DATA RECORDS Start Marker

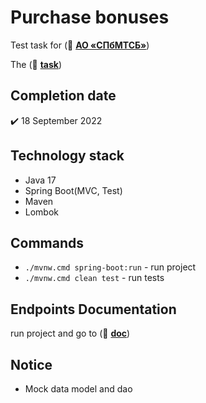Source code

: # Purchase bonuses
Test task for (:link: [**АО «СПбМТСБ»**](https://spimex.com/)) 

The (:link: [**task**](https://github.com/drovocek/purchaseBonuses/blob/master/task.pdf))

## Completion date
:heavy_check_mark: 18 September 2022

## Technology stack
- Java 17
- Spring Boot(MVC, Test)
- Maven
- Lombok

## Commands
- `./mvnw.cmd spring-boot:run` - run project
- `./mvnw.cmd clean test` - run tests

## Endpoints Documentation
run project and go to (:link: [**doc**](http://localhost:8080/api/doc.html))

## Notice
- Mock data model and dao

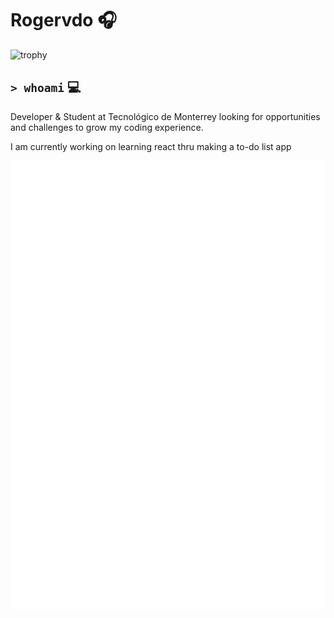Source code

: # Rogervdo 🎧
![trophy](https://github-profile-trophy.vercel.app/?username=rogervdo&theme=onedark)

`> whoami` 💻
---
Developer & Student at Tecnológico de Monterrey looking for opportunities and challenges to grow my coding experience.

I am currently working on learning react thru making a to-do list app


![Metrics](https://github.com/rogervdo/rogervdo/blob/main/github-metrics.svg)
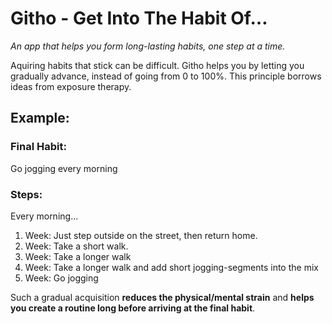 # Githo - Get Into The Habit Of…

*An app that helps you form long-lasting habits, one step at a time.*

Aquiring habits that stick can be difficult. Githo helps you by letting you gradually advance, instead of going from 0 to 100%. This principle borrows ideas from exposure therapy.

## Example:
### Final Habit:
Go jogging every morning
### Steps:
Every morning...
1. Week: Just step outside on the street, then return home.
2. Week: Take a short walk.
3. Week: Take a longer walk 
4. Week: Take a longer walk and add short jogging-segments into the mix
5. Week: Go jogging

Such a gradual acquisition **reduces the physical/mental strain** and **helps you create a routine long before arriving at the final habit**.

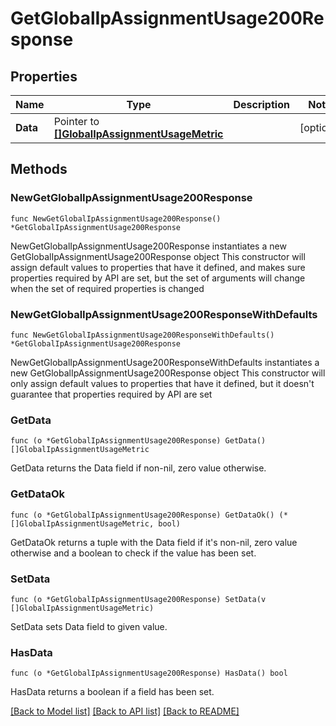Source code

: # GetGlobalIpAssignmentUsage200Response

## Properties

Name | Type | Description | Notes
------------ | ------------- | ------------- | -------------
**Data** | Pointer to [**[]GlobalIpAssignmentUsageMetric**](GlobalIpAssignmentUsageMetric.md) |  | [optional] 

## Methods

### NewGetGlobalIpAssignmentUsage200Response

`func NewGetGlobalIpAssignmentUsage200Response() *GetGlobalIpAssignmentUsage200Response`

NewGetGlobalIpAssignmentUsage200Response instantiates a new GetGlobalIpAssignmentUsage200Response object
This constructor will assign default values to properties that have it defined,
and makes sure properties required by API are set, but the set of arguments
will change when the set of required properties is changed

### NewGetGlobalIpAssignmentUsage200ResponseWithDefaults

`func NewGetGlobalIpAssignmentUsage200ResponseWithDefaults() *GetGlobalIpAssignmentUsage200Response`

NewGetGlobalIpAssignmentUsage200ResponseWithDefaults instantiates a new GetGlobalIpAssignmentUsage200Response object
This constructor will only assign default values to properties that have it defined,
but it doesn't guarantee that properties required by API are set

### GetData

`func (o *GetGlobalIpAssignmentUsage200Response) GetData() []GlobalIpAssignmentUsageMetric`

GetData returns the Data field if non-nil, zero value otherwise.

### GetDataOk

`func (o *GetGlobalIpAssignmentUsage200Response) GetDataOk() (*[]GlobalIpAssignmentUsageMetric, bool)`

GetDataOk returns a tuple with the Data field if it's non-nil, zero value otherwise
and a boolean to check if the value has been set.

### SetData

`func (o *GetGlobalIpAssignmentUsage200Response) SetData(v []GlobalIpAssignmentUsageMetric)`

SetData sets Data field to given value.

### HasData

`func (o *GetGlobalIpAssignmentUsage200Response) HasData() bool`

HasData returns a boolean if a field has been set.


[[Back to Model list]](../README.md#documentation-for-models) [[Back to API list]](../README.md#documentation-for-api-endpoints) [[Back to README]](../README.md)


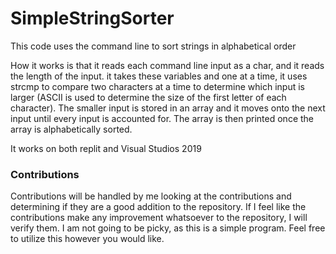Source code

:# SimpleStringSorter
This code uses the command line to sort strings in alphabetical order

How it works is that it reads each command line input as a char, and it reads
the length of the input. it takes these variables and one at a time, it uses
strcmp to compare two characters at a time to determine which input is larger 
(ASCII is used to determine the size of the first letter of each character). 
The smaller input is stored in an array and it moves onto the next input
until every input is accounted for. The array is then printed once the array is 
alphabetically sorted.

It works on both replit and Visual Studios 2019

### Contributions

Contributions will be handled by me looking at the contributions and determining if they are a good addition to the repository. If I feel like the contributions make any improvement whatsoever to the repository, I will verify them. I am not going to be picky, as this is a simple program. Feel free to utilize this however you would like.
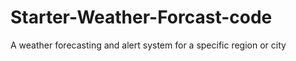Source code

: # Starter-Weather-Forcast-code
A weather forecasting and alert system for a specific region or city
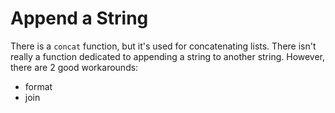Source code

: # Append a String

There is a `concat` function, but it's used for concatenating lists. There isn't really a function dedicated to appending a string to another string. However, there are 2 good workarounds:

* format
* join
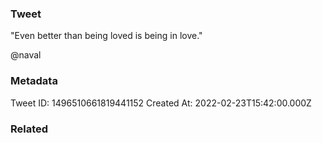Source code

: ### Tweet
"Even better than being loved is being in love."

@naval

### Metadata
Tweet ID: 1496510661819441152
Created At: 2022-02-23T15:42:00.000Z

### Related

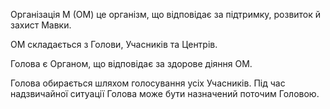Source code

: <subject>Організація М</subject> (<subject>ОМ</subject>) <keyword>
це</keyword> організм, що відповідає за
підтримку, розвиток й
захист <subject>Мавки</subject>.

<subject>ОМ</subject> складається з <subject>Голови</subject>, <subject>Учасників</subject> та <subject>
Центрів</subject>.

<subject>Голова</subject> є <subject>Органом</subject>, що відповідає за
здорове діяння <subject>ОМ</subject>.

<subject>Голова</subject> обирається шляхом голосування усіх <subject>Учасників</subject>. Під час надзвичайної ситуації
<subject>Голова</subject> може бути назначений поточим <subject>Головою</subject>.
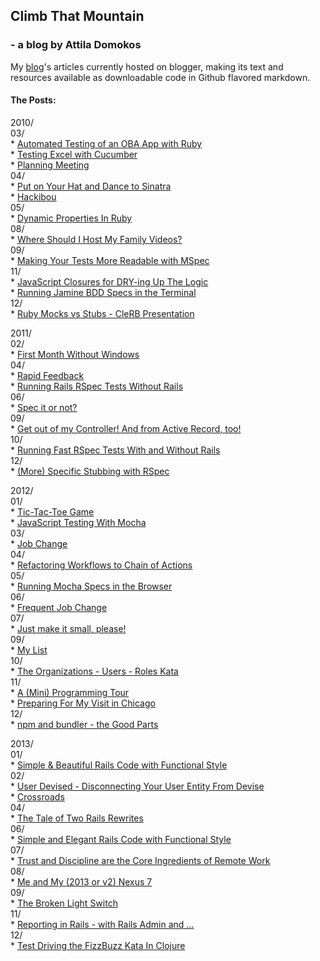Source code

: ## Climb That Mountain

### - a blog by Attila Domokos

My [blog](http://www.adomokos.com)'s articles currently hosted on blogger, making its text and resources available as downloadable code in Github flavored markdown.

#### The Posts:

2010/<br/>
  03/<br/>
    * [Automated Testing of an OBA App with Ruby](blog/2010/03/automated-testing-of-oba-app-with-ruby.md)<br/>
    * [Testing Excel with Cucumber](blog/2010/03/testing-excel-with-cucumber.md)<br/>
    * [Planning Meeting](blog/2010/03/planning-meeting.md)<br/>
  04/<br/>
    * [Put on Your Hat and Dance to Sinatra](blog/2010/04/put-on-your-hat-and-dance-to-sinatra.md)<br/>
    * [Hackibou](blog/2010/04/hackibou.md)<br/>
  05/<br/>
    * [Dynamic Properties In Ruby](blog/2010/05/dynamic-properties-in-ruby.md)<br/>
  08/<br/>
    * [Where Should I Host My Family Videos?](blog/2010/08/where-should-i-host-my-family-videos.md)<br/>
  09/<br/>
    * [Making Your Tests More Readable with MSpec](blog/2010/09/making-your-tests-more-readable-with.md)<br/>
  11/<br/>
    * [JavaScript Closures for DRY-ing Up The Logic](blog/2010/11/javascript-closures-for-dry-ing-up.md)<br/>
    * [Running Jamine BDD Specs in the Terminal](blog/2010/11/running-jasmine-bdd-specs-in-terminal.md)<br/>
  12/<br/>
    * [Ruby Mocks vs Stubs - CleRB Presentation](blog/2010/12/ruby-mocks-vs-stubs-clerb-presentation.md)<br/>

2011/<br/>
  02/<br/>
    * [First Month Without Windows](blog/2011/02/first-month-without-windows.md)<br/>
  04/<br/>
    * [Rapid Feedback](blog/2011/04/rapid-feedback.md)<br/>
    * [Running Rails RSpec Tests Without Rails](blog/2011/04/running-rails-rspec-tests-without-rails.md)<br/>
  06/<br/>
    * [Spec it or not?](blog/2011/06/spec-it-or-not.md)<br/>
  09/<br/>
    * [Get out of my Controller! And from Active Record, too!](blog/2011/09/get-out-of-my-controller-and-from.md)<br/>
  10/<br/>
    * [Running Fast RSpec Tests With and Without Rails](blog/2011/10/running-fast-rspec-tests-with-and.md)<br/>
  12/<br/>
    * [(More) Specific Stubbing with RSpec](blog/2011/12/more-specific-stubbing-with-rspec.md)<br/>

2012/<br/>
  01/<br/>
    * [Tic-Tac-Toe Game](blog/2012/01/tic-tac-toe-game.md)<br/>
    * [JavaScript Testing With Mocha](blog/2012/01/javascript-testing-with-mocha.md)<br/>
  03/<br/>
    * [Job Change](blog/2012/03/job-change.md)<br/>
  04/<br/>
    * [Refactoring Workflows to Chain of Actions](blog/2012/04/refactoring-workflows-to-chain-of.md)<br/>
  05/<br/>
    * [Running Mocha Specs in the Browser](blog/2012/05/running-mocha-specs-in-browser.md)<br/>
  06/<br/>
    * [Frequent Job Change](blog/2012/06/frequent-job-change.md)<br/>
  07/<br/>
    * [Just make it small, please!](blog/2012/07/just-make-it-small-please.md)<br/>
  09/<br/>
    * [My List](blog/2012/09/my-list.md)<br/>
  10/<br/>
    * [The Organizations - Users - Roles Kata](blog/2012/10/the-organizations-users-roles-kata.md)<br/>
  11/<br/>
    * [A (Mini) Programming Tour](blog/2012/11/a-mini-programming-tour.md)<br/>
    * [Preparing For My Visit in Chicago](blog/2012/11/preparing-for-my-visit-in-chicago.md)<br/>
  12/<br/>
    * [npm and bundler - the Good Parts](blog/2012/12/npm-and-bundler-good-parts.md)<br/>

2013/<br/>
  01/<br/>
    * [Simple & Beautiful Rails Code with Functional Style](blog/2013/01/simple-beautiful-rails-code-with.md)<br/>
  02/<br/>
    * [User Devised - Disconnecting Your User Entity From Devise](blog/2013/02/user-devised-disconnecting-your-user.md)<br/>
    * [Crossroads](blog/2013/02/crossroads.md)<br/>
  04/<br/>
    * [The Tale of Two Rails Rewrites](blog/2013/04/the-tale-of-two-rails-rewrites.md)<br/>
  06/<br/>
    * [Simple and Elegant Rails Code with Functional Style](blog/2013/06/simple-and-elegant-rails-code-with.md)<br/>
  07/<br/>
    * [Trust and Discipline are the Core Ingredients of Remote Work](blog/2013/07/trust-and-discipline-are-core.md)<br/>
  08/<br/>
    * [Me and My (2013 or v2) Nexus 7](blog/2013/08/me-and-my-2013-or-v2-nexus-7.md)<br/>
  09/<br/>
    * [The Broken Light Switch](blog/2013/09/the-broken-light-switch.md)<br/>
  11/<br/>
    * [Reporting in Rails - with Rails Admin and ...](blog/2013/11/reporting-in-rails-with-rails-admin-and.md)<br/>
  12/<br/>
    * [Test Driving the FizzBuzz Kata In Clojure](blog/2013/12/test-driving-fizzbuzz-kata-in-clojure.md)<br/>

DATA RECORDS End Marker

### [ABOUT THIS TASK]
The answer must be the lines above, word for word, from the first one through the line with "and makes sure", pictures excluded.

### [ANSWER TO THIS EXERCISE]
Source code

: # Purchase bonuses
Test task for (:link: [**АО «СПбМТСБ»**](https://spimex.com/)) 

The (:link: [**task**](https://github.com/drovocek/purchaseBonuses/blob/master/task.pdf))

## Completion date
:heavy_check_mark: 18 September 2022

## Technology stack
- Java 17
- Spring Boot(MVC, Test)
- Maven
- Lombok

## Commands
- `./mvnw.cmd spring-boot:run` - run project
- `./mvnw.cmd clean test` - run tests

## Endpoints Documentation
run project and go to (:link: [**doc**](http://localhost:8080/api/doc.html))

## Notice
- Mock data model and dao

Source code

: # Rogervdo 🎧
![trophy](https://github-profile-trophy.vercel.app/?username=rogervdo&theme=onedark)

`> whoami` 💻
---
Developer & Student at Tecnológico de Monterrey looking for opportunities and challenges to grow my coding experience.

I am currently working on learning react thru making a to-do list app


![Metrics](https://github.com/rogervdo/rogervdo/blob/main/github-metrics.svg)
 # Githo - Get Into The Habit Of…

*An app that helps you form long-lasting habits, one step at a time.*

Aquiring habits that stick can be difficult. Githo helps you by letting you gradually advance, instead of going from 0 to 100%. This principle borrows ideas from exposure therapy.

## Example:
### Final Habit:
Go jogging every morning
### Steps:
Every morning...
1. Week: Just step outside on the street, then return home.
2. Week: Take a short walk.
3. Week: Take a longer walk 
4. Week: Take a longer walk and add short jogging-segments into the mix
5. Week: Go jogging

Such a gradual acquisition **reduces the physical/mental strain** and **helps you create a routine long before arriving at the final habit**.

Source code

: # GetGlobalIpAssignmentUsage200Response

## Properties

Name | Type | Description | Notes
------------ | ------------- | ------------- | -------------
**Data** | Pointer to [**[]GlobalIpAssignmentUsageMetric**](GlobalIpAssignmentUsageMetric.md) |  | [optional] 

## Methods

### NewGetGlobalIpAssignmentUsage200Response

`func NewGetGlobalIpAssignmentUsage200Response() *GetGlobalIpAssignmentUsage200Response`

NewGetGlobalIpAssignmentUsage200Response instantiates a new GetGlobalIpAssignmentUsage200Response object
This constructor will assign default values to properties that have it defined,
and makes sure properties required by API are set, but the set of arguments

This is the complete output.